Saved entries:
=-=-=
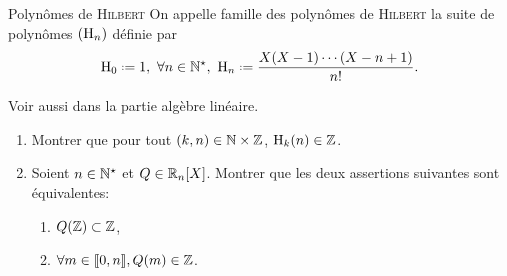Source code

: \begin{defi}{Polynômes de \textsc{Hilbert}}
    On appelle famille des polynômes de \textsc{Hilbert} la suite de polynômes $(\mathrm{H}_n)$ définie par
    $$\Hilb_0 \defeq 1,\ \forall n \in \Ne,\ \Hilb_n \defeq \frac{X(X-1)\cdots(X-n+1)}{n!}.$$
\end{defi}

Voir aussi  dans la partie algèbre linéaire. 

\begin{exercice}
    \begin{enumerate}
        \item Montrer que pour tout $(k, n) \in \mathbb{N} \times \mathbb{Z}$, $\mathrm{H}_k(n) \in \mathbb{Z}$.
        \item Soient $n \in \mathbb{N}^\star$ et $Q \in \mathbb{R}_n[X]$. Montrer que les deux assertions suivantes sont équivalentes:
        \begin{enumerate}[label=(\roman*)]
            \item $Q(\mathbb{Z}) \subset \mathbb{Z}$,
            \item $\forall m \in \llbracket 0, n \rrbracket, Q(m) \in \mathbb{Z}$.
        \end{enumerate}
    \end{enumerate}
\end{exercice}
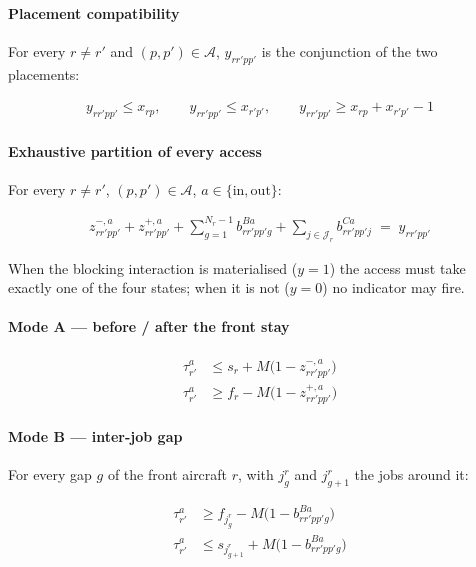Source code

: \paragraph{Placement compatibility}

For every $r \ne r'$ and $(p,p') \in \mathcal{A}$, $y_{rr'pp'}$ is the
conjunction of the two placements:

\begin{align}
y_{rr'pp'} \le x_{rp}, \qquad
y_{rr'pp'} \le x_{r'p'}, \qquad
y_{rr'pp'} \ge x_{rp} + x_{r'p'} - 1
\end{align}

\paragraph{Exhaustive partition of every access}

For every $r \ne r'$, $(p,p') \in \mathcal{A}$,
$a \in \{\mathrm{in}, \mathrm{out}\}$:

\begin{align}
z^{-,a}_{rr'pp'} + z^{+,a}_{rr'pp'}
 + \sum_{g=1}^{N_r-1} b^{Ba}_{rr'pp'g}
 + \sum_{j \in \mathcal{J}_r} b^{Ca}_{rr'pp'j}
 \;=\; y_{rr'pp'}
\label{eq:doc-partition}
\end{align}

When the blocking interaction is materialised ($y = 1$) the access must
take exactly one of the four states; when it is not ($y = 0$) no
indicator may fire.

\paragraph{Mode A --- before / after the front stay}

\begin{align}
\tau^a_{r'} &\le s_r + M\bigl(1 - z^{-,a}_{rr'pp'}\bigr)
\label{eq:doc-zminus} \\
\tau^a_{r'} &\ge f_r - M\bigl(1 - z^{+,a}_{rr'pp'}\bigr)
\label{eq:doc-zplus}
\end{align}

\paragraph{Mode B --- inter-job gap}

For every gap $g$ of the front aircraft $r$, with $j^r_g$ and
$j^r_{g+1}$ the jobs around it:

\begin{align}
\tau^a_{r'} &\ge f_{j^r_g} - M\bigl(1 - b^{Ba}_{rr'pp'g}\bigr) \\
\tau^a_{r'} &\le s_{j^r_{g+1}} + M\bigl(1 - b^{Ba}_{rr'pp'g}\bigr)
\end{align}

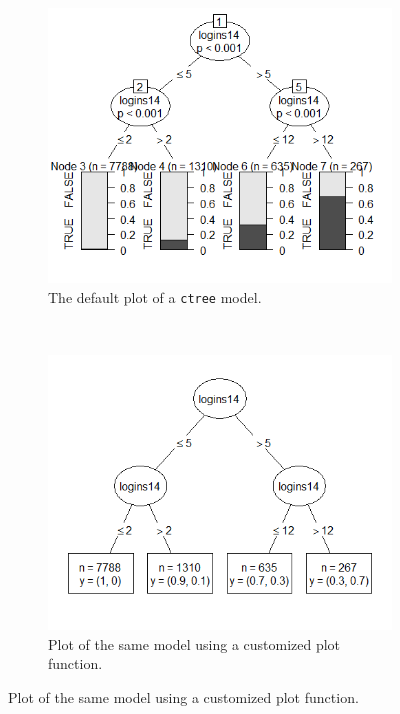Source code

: \begin{figure}
	\centering
  \begin{subfigure}[b]{0.45\textwidth}
    \includegraphics[width=\textwidth]{img/plot_compare_ctree_0}
    \caption{The default plot of a \texttt{ctree} model.}
    \label{fig:plotcompare0}
  \end{subfigure}
  ~ %
  \begin{subfigure}[b]{0.45\textwidth}
    \includegraphics[width=\textwidth]{img/plot_compare_ctree_1}
    \caption{Plot of the same model using a customized plot function.}
    \label{fig:plotcompare1}
  \end{subfigure}



\end{figure}
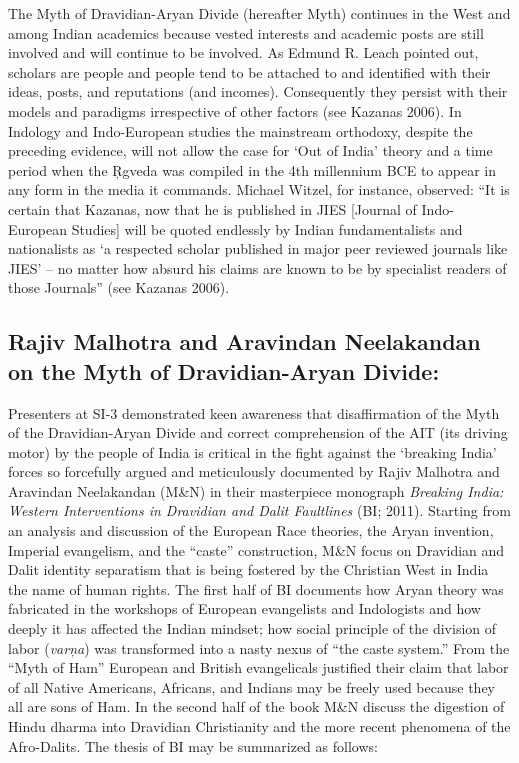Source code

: The Myth of Dravidian-Aryan Divide (hereafter Myth) continues in the West and among Indian academics because vested interests and academic posts are still involved and will continue to be involved. As Edmund R. Leach pointed out, scholars are people and people tend to be attached to and identified with their ideas, posts, and reputations (and incomes). Consequently they persist with their models and paradigms irrespective of other factors (see Kazanas 2006). In Indology and Indo-European studies the mainstream orthodoxy, despite the preceding evidence, will not allow the case for ‘Out of India’ theory and a time period when the Ŗgveda was compiled in the 4th millennium BCE to appear in any form in the media it commands. Michael Witzel, for instance, observed: “It is certain that Kazanas, now that he is published in JIES [Journal of Indo-European Studies] will be quoted endlessly by Indian fundamentalists and nationalists as ‘a respected scholar published in major peer reviewed journals like JIES’ – no matter how absurd his claims are known to be by specialist readers of those Journals” (see Kazanas 2006).

\subsection*{Rajiv Malhotra and Aravindan Neelakandan on the Myth of Dravidian-Aryan Divide:}

Presenters at SI-3 demonstrated keen awareness that disaffirmation of the Myth of the Dravidian-Aryan Divide and correct comprehension of the AIT (its driving motor) by the people of India is critical in the fight against the ‘breaking India’ forces so forcefully argued and meticulously documented by Rajiv Malhotra and Aravindan Neelakandan (M\&N) in their masterpiece monograph \textit{Breaking India: Western Interventions in Dravidian and Dalit Faultlines} (BI; 2011). Starting from an analysis and discussion of the European Race theories, the Aryan invention, Imperial evangelism, and the “caste” construction, M\&N focus on Dravidian and Dalit identity separatism that is being fostered by the Christian West in India the name of human rights. The first half of BI documents how Aryan theory was fabricated in the workshops of European evangelists and Indologists and how deeply it has affected the Indian mindset; how social principle of the division of labor (\textit{varņa}) was transformed into a nasty nexus of “the caste system.” From the “Myth of Ham” European and British evangelicals justified their claim that labor of all Native Americans, Africans, and Indians may be freely used because they all are sons of Ham. In the second half of the book M\&N discuss the digestion of Hindu dharma into Dravidian Christianity and the more recent phenomena of the Afro-Dalits. The thesis of BI may be summarized as follows:

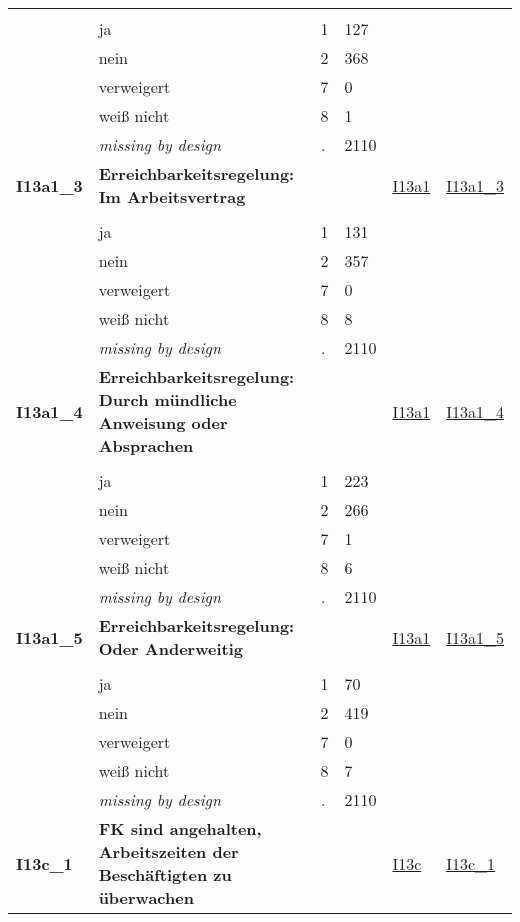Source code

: \begin{longtable}{| L{2.45cm} | L{6cm} | C{1.5cm} | R{1cm} | C{2.25cm} | C{2.25cm} |}
   &  &  &  &  &  \\ 
   & ja & 1 & 127 &  &  \\ 
   & nein & 2 & 368 &  &  \\ 
   & verweigert & 7 & 0 &  &  \\ 
   & weiß nicht & 8 & 1 &  &  \\ 
   & \textit{missing by design} & \textit{.} & 2110 &  &  \\ 
   \midrule
\textbf{I13a1\_3}\label{var:I13a1:3} & \textbf{Erreichbarkeitsregelung: Im Arbeitsvertrag} &  &  & \hyperref[I13a1]{I13a1} & \hyperref[var:suf:I13a1:3]{I13a1\_3} \\ 
   &  &  &  &  &  \\ 
   & ja & 1 & 131 &  &  \\ 
   & nein & 2 & 357 &  &  \\ 
   & verweigert & 7 & 0 &  &  \\ 
   & weiß nicht & 8 & 8 &  &  \\ 
   & \textit{missing by design} & \textit{.} & 2110 &  &  \\ 
   \midrule
\textbf{I13a1\_4}\label{var:I13a1:4} & \textbf{Erreichbarkeitsregelung: Durch mündliche Anweisung oder Absprachen} &  &  & \hyperref[I13a1]{I13a1} & \hyperref[var:suf:I13a1:4]{I13a1\_4} \\ 
   &  &  &  &  &  \\ 
   & ja & 1 & 223 &  &  \\ 
   & nein & 2 & 266 &  &  \\ 
   & verweigert & 7 & 1 &  &  \\ 
   & weiß nicht & 8 & 6 &  &  \\ 
   & \textit{missing by design} & \textit{.} & 2110 &  &  \\ 
   \midrule
\textbf{I13a1\_5}\label{var:I13a1:5} & \textbf{Erreichbarkeitsregelung: Oder Anderweitig} &  &  & \hyperref[I13a1]{I13a1} & \hyperref[var:suf:I13a1:5]{I13a1\_5} \\ 
   &  &  &  &  &  \\ 
   & ja & 1 & 70 &  &  \\ 
   & nein & 2 & 419 &  &  \\ 
   & verweigert & 7 & 0 &  &  \\ 
   & weiß nicht & 8 & 7 &  &  \\ 
   & \textit{missing by design} & \textit{.} & 2110 &  &  \\ 
   \midrule
\textbf{I13c\_1}\label{var:I13c:1} & \textbf{FK sind angehalten, Arbeitszeiten der Beschäftigten zu überwachen} &  &  & \hyperref[I13c]{I13c} & \hyperref[var:suf:I13c:1]{I13c\_1} \\ 

\end{longtable}
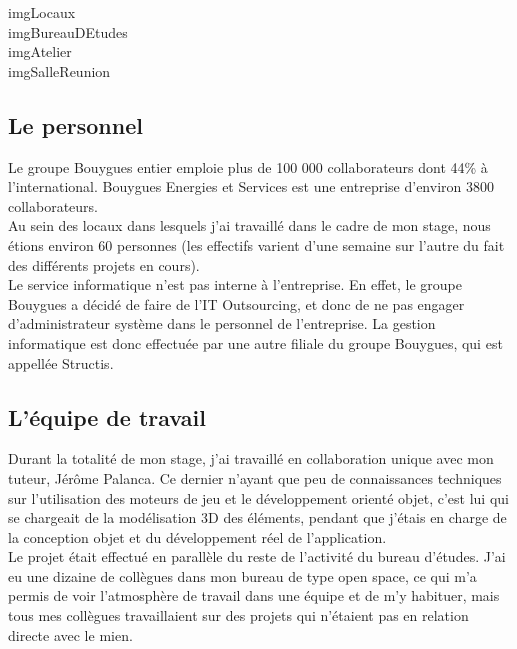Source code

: \documentclass[a4paper]{article}
\begin{document}
    imgLocaux \\
    imgBureauDEtudes \\
    imgAtelier \\
    imgSalleReunion \\

    \subsection{Le personnel}

    Le groupe Bouygues entier emploie plus de 100 000 collaborateurs dont 44\% à l’international. Bouygues Energies et Services est une entreprise d'environ 3800 collaborateurs. \\

    Au sein des locaux dans lesquels j'ai travaillé dans le cadre de mon stage, nous étions environ 60 personnes (les effectifs varient d'une semaine sur l'autre du fait des différents projets en cours).  \\

    Le service informatique n'est pas interne à l'entreprise. En effet, le groupe Bouygues a décidé de faire de l'IT Outsourcing, et donc de ne pas engager d'administrateur système dans le personnel de l'entreprise. La gestion informatique est donc effectuée par une autre filiale du groupe Bouygues, qui est appellée Structis. \\

    \subsection{L'équipe de travail}

    Durant la totalité de mon stage, j'ai travaillé en collaboration unique avec mon tuteur, Jérôme Palanca. Ce dernier n'ayant que peu de connaissances techniques sur l'utilisation des moteurs de jeu et le développement orienté objet, c'est lui qui se chargeait de la modélisation 3D des éléments, pendant que j'étais en charge de la conception objet et du développement réel de l'application. \\
    
    Le projet était effectué en parallèle du reste de l'activité du bureau d'études. J'ai eu une dizaine de collègues dans mon bureau de type open space, ce qui m'a permis de voir l'atmosphère de travail dans une équipe et de m'y habituer, mais tous mes collègues travaillaient sur des projets qui n'étaient pas en relation directe avec le mien. \\
    
\end{document}
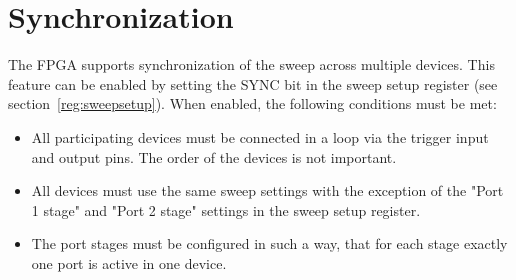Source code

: \documentclass{article}
\newcommand{\bitrect}[2]{
  \begin{pgfonlayer}{foreground}
    \draw [thick] (0,0) rectangle (#1,1);
    \pgfmathsetmacro\result{#1-1}
    \foreach \x in {1,...,\result}
      \draw [thick] (\x,1) -- (\x, 0.8);
  \end{pgfonlayer}
  \bitlabels{#1}{#2}
}
\newcommand{\rwbits}[3]{
  \draw [thick] (#1,0) rectangle ++(#2,1) node[pos=0.5]{#3};
  \pgfmathsetmacro\start{#1+0.5}
  \pgfmathsetmacro\finish{#1+#2-0.5}
}
\newcommand{\bitlabels}[2]{
  \foreach \bit in {1,...,#1}{
     \pgfmathsetmacro\result{#2}
     \node [above] at (\bit-0.5, 1) {\pgfmathprintnumber{\result}};
   }
}
\begin{document}
\begin{center}

\end{center}

\section{Synchronization}
\label{synchronization}
The FPGA supports synchronization of the sweep across multiple devices. This feature can be enabled by setting the SYNC bit in the sweep setup register (see section~\ref{reg:sweepsetup}). When enabled, the following conditions must be met:
\begin{itemize}
\item All participating devices must be connected in a loop via the trigger input and output pins. The order of the devices is not important.
\item All devices must use the same sweep settings with the exception of the "Port 1 stage" and "Port 2 stage" settings in the sweep setup register.
\item The port stages must be configured in such a way, that for each stage exactly one port is active in one device.
\end{itemize}
\end{document}
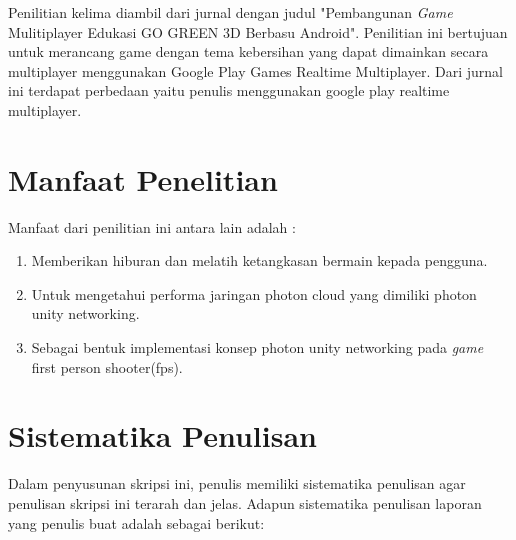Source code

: Penilitian kelima diambil dari jurnal dengan judul "Pembangunan \textit{Game} Mulitiplayer Edukasi GO GREEN 3D
Berbasu Android". Penilitian ini bertujuan untuk merancang game dengan tema kebersihan yang dapat dimainkan secara multiplayer menggunakan Google Play Games Realtime Multiplayer. Dari jurnal ini terdapat perbedaan yaitu penulis menggunakan google play realtime multiplayer\cite{gogreen}.

\section{Manfaat Penelitian}
Manfaat dari penilitian ini antara lain adalah : 
\begin{enumerate}
	\item Memberikan hiburan dan melatih ketangkasan bermain 
	kepada pengguna.
	\item Untuk mengetahui performa jaringan photon cloud yang dimiliki photon unity networking.
	\item Sebagai bentuk implementasi konsep photon unity networking pada \textit{\textit{game}} first person shooter(fps).
\end{enumerate}

\section{Sistematika Penulisan}
\noindent

Dalam penyusunan skripsi ini, penulis memiliki sistematika penulisan agar 
penulisan skripsi ini terarah dan jelas. Adapun sistematika penulisan laporan yang 
penulis buat adalah sebagai berikut:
=-=-=
> _Description of the task_
Omit every picture, and please return the entries exactly from the first line through the line with "partie algèbre linéaire.", both included.

> _Exercise response_
Source code

: \begin{defi}{Polynômes de \textsc{Hilbert}}
    On appelle famille des polynômes de \textsc{Hilbert} la suite de polynômes $(\mathrm{H}_n)$ définie par
    $$\Hilb_0 \defeq 1,\ \forall n \in \Ne,\ \Hilb_n \defeq \frac{X(X-1)\cdots(X-n+1)}{n!}.$$
\end{defi}

Voir aussi  dans la partie algèbre linéaire. 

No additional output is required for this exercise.